[Stored data entries]
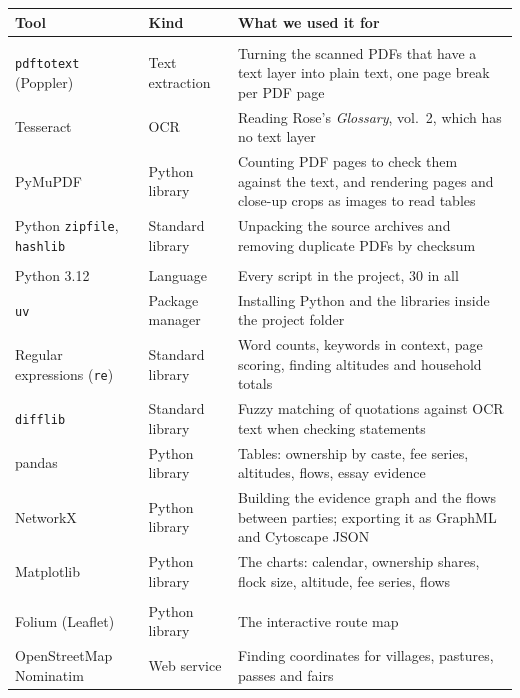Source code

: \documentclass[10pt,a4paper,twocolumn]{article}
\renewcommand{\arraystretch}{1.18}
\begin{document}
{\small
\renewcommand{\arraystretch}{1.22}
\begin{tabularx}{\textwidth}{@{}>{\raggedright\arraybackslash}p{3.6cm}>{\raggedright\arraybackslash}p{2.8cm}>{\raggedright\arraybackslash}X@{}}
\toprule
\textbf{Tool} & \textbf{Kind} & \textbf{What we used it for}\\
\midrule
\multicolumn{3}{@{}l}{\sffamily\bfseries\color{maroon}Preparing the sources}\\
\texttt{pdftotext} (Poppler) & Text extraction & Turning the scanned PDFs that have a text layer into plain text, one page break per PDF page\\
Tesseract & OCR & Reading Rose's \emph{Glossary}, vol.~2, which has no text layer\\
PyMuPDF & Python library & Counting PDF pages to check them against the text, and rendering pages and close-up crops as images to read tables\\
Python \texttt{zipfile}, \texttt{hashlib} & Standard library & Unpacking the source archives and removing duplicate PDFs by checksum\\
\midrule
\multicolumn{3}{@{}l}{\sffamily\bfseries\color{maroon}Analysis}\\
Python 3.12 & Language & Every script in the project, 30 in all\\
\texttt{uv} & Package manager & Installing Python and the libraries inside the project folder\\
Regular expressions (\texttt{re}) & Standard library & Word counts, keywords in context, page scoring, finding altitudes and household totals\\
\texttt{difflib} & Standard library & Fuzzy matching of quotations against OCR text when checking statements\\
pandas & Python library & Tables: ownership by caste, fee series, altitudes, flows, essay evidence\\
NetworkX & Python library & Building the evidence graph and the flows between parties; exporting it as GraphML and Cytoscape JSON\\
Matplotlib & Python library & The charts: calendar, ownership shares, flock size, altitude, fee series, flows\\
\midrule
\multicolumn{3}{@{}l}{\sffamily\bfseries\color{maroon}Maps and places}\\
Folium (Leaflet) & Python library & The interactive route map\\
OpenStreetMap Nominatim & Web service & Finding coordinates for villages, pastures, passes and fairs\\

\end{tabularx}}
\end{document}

* _WORK TO BE COMPLETED_:
If a line in the records contains the word "arraystretch", copy it.

* _FINAL ANSWER_:
\renewcommand{\arraystretch}{1.18}
\renewcommand{\arraystretch}{1.22}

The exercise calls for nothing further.